I happened across this lecture, ‘The Disappearance of Emotion? Violence, Affect, and the Post-Traumatic Subject’ to be given by Professor Ruth Leys at the University of Melbourne on Thursday 6 June 2013. It is free to the public and, indeed, more details can be found here. Briefly, Leys is examining the ‘latest twists’ in affect theory today. Her question is this:- Where Freud’s libido theory was central to twentieth century, will the twentyfirst be ‘the century of the “post-traumatic” subject, whose affective indifference and profound emotional disengagement from the world mark him or her as a victim of brain damage’?
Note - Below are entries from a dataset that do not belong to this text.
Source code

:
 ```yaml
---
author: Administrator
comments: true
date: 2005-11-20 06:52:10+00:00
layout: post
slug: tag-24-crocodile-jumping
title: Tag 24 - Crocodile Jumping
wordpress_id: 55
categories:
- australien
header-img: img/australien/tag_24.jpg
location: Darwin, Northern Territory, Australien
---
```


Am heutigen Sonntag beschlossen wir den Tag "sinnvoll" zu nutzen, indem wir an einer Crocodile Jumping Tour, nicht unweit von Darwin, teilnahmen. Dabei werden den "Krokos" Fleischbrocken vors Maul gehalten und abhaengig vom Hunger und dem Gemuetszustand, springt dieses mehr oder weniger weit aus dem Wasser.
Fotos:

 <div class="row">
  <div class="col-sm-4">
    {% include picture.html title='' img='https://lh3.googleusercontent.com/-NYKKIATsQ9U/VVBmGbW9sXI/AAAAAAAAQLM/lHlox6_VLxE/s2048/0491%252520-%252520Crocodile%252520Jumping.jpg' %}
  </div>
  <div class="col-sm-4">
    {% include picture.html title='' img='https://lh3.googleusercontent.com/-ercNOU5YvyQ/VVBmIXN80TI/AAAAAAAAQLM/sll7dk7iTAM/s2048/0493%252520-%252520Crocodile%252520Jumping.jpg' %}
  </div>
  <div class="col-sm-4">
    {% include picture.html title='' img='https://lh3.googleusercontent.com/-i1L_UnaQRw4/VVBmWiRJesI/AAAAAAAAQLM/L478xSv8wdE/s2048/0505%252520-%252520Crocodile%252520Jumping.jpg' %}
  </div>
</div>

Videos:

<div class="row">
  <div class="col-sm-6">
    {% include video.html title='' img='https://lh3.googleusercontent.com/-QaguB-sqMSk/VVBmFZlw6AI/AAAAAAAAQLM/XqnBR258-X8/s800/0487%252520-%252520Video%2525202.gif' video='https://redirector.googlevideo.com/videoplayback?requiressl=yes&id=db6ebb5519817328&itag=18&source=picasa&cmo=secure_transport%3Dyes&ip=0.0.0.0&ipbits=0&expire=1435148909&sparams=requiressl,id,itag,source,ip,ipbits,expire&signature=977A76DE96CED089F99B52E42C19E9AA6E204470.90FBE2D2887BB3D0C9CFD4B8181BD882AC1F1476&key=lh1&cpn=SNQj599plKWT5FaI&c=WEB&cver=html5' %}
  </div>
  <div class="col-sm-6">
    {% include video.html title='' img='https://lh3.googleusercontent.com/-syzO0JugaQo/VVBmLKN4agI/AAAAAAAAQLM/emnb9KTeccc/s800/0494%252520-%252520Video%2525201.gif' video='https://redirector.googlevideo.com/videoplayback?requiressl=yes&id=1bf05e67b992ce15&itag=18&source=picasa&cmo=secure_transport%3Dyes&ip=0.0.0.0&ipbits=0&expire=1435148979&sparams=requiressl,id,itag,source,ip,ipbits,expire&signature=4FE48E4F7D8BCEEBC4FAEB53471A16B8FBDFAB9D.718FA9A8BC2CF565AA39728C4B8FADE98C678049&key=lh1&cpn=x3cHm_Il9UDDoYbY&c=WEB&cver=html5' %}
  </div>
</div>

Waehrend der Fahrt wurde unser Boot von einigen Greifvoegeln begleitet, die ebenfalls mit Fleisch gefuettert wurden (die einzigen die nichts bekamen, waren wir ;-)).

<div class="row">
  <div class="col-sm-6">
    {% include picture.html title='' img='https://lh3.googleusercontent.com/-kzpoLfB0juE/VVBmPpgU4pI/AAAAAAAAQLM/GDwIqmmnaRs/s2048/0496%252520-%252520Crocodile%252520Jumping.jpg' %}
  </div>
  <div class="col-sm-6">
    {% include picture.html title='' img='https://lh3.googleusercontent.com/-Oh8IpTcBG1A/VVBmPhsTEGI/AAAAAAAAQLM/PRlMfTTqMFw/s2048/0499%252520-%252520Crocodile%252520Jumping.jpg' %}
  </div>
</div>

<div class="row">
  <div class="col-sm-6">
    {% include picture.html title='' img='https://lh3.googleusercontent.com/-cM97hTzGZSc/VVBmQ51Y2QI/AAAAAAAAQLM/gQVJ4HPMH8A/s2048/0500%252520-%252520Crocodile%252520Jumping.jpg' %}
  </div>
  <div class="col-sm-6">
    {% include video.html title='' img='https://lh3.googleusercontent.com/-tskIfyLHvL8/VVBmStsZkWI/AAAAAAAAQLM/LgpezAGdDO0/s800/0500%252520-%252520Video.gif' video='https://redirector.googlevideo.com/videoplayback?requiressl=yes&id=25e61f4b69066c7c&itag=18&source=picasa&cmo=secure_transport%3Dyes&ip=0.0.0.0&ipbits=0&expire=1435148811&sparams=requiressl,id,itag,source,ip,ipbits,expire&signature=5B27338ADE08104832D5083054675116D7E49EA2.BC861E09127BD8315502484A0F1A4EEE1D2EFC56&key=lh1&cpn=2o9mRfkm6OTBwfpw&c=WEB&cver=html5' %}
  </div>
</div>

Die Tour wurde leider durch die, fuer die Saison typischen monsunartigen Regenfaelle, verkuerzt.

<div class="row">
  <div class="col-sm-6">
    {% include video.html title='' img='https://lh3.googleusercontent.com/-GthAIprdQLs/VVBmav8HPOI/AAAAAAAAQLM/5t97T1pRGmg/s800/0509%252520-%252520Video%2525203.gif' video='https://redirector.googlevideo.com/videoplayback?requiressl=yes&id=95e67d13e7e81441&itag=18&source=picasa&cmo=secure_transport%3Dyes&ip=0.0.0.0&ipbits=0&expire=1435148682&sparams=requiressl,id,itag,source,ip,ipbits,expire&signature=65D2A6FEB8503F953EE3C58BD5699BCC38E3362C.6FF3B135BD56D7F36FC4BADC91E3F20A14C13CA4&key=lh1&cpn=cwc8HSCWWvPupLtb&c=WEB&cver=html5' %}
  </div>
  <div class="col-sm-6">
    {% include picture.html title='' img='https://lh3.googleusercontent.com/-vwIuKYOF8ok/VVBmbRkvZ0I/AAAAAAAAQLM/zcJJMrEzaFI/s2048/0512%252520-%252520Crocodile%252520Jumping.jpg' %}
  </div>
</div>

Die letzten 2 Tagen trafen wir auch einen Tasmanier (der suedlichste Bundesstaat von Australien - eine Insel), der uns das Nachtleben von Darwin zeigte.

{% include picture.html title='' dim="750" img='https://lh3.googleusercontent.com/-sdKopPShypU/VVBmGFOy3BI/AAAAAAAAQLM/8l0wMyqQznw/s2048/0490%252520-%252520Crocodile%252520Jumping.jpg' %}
Freud, his work and the development of psychoanalysis during the twentieth century, is under increasing and critical scrutiny by researchers in the Humanities and Cultural Studies field. The ARC Centre of Excellence in the History of Emotions, a conglomerate formed by the Universities of Adelaide, Melbourne, Sydney and Western Australia focuses on the way people thought and felt in Europe from 1100 through to 1800 and from thence to the way these patterns found their expression and continued formation in Australia during the subsequent 200 years until the early twenty-first century. How psychoanalysis emerged both as a framework for interpretation of these phenomena AND as a method of investigation into the individual mind as well as the social/nation/group is certainly part, but not all of, the Centre’s focus. It is certainly one of the aims of this humble blog.

Past events include a lecture by Philosopher Prof Louis Charland  from the University of Ontario at the University of Western Australia on 26 June 2012. Cribbing from the Centre’s newsletter which is also here Professor Charland addressed lack of passion in Western psychiatry’ and ‘the fundamental roles of psychiatry pioneers Theodule-Arman Ribot, Philippe Pinel, Sir Alexander Crichton and Jean-Etienne Esquirol in that belief of passion in the genesis and nature of mental illness’. Prof Charland argued that passion needs to be reinstated back into Western psychiatry by first looking at the past lessons of history. There is a link to the lecture itself in the newsletter.

What impresses me is the generativity of this Centre and the potential for interdisciplinary collaboration and development of thinking and theory. At the Australian History Association Conference last year a keynote session concerned research into people’s responses to disaster, namely the Australian bushfires. Investigation into adolescent disorders in the seventeenth century by Ursula Potter from the University of Sydney has also led to a partnership with the School of Psychology and research into Anorexia Nervosa at that University. And indeed historians and cultural theorists will be continuing to investigate the development of psychoanalysis and psychology and its practitioners during the twentieth century.

That said, as I peruse the material on the ARC links I wonder where the  people who have devloped a vast expertise in emotions and emotional expression, at least during the twentieth century and beyond, have gone. They seem to be underrepresented, if at all. Surely there is scope for developing conversation with, if not a critical examination of these arenas by the very professional groups concerned -whether within their particular frames of reference or indeed, in partnership with scholars from the Humanities streams. We will wait and see.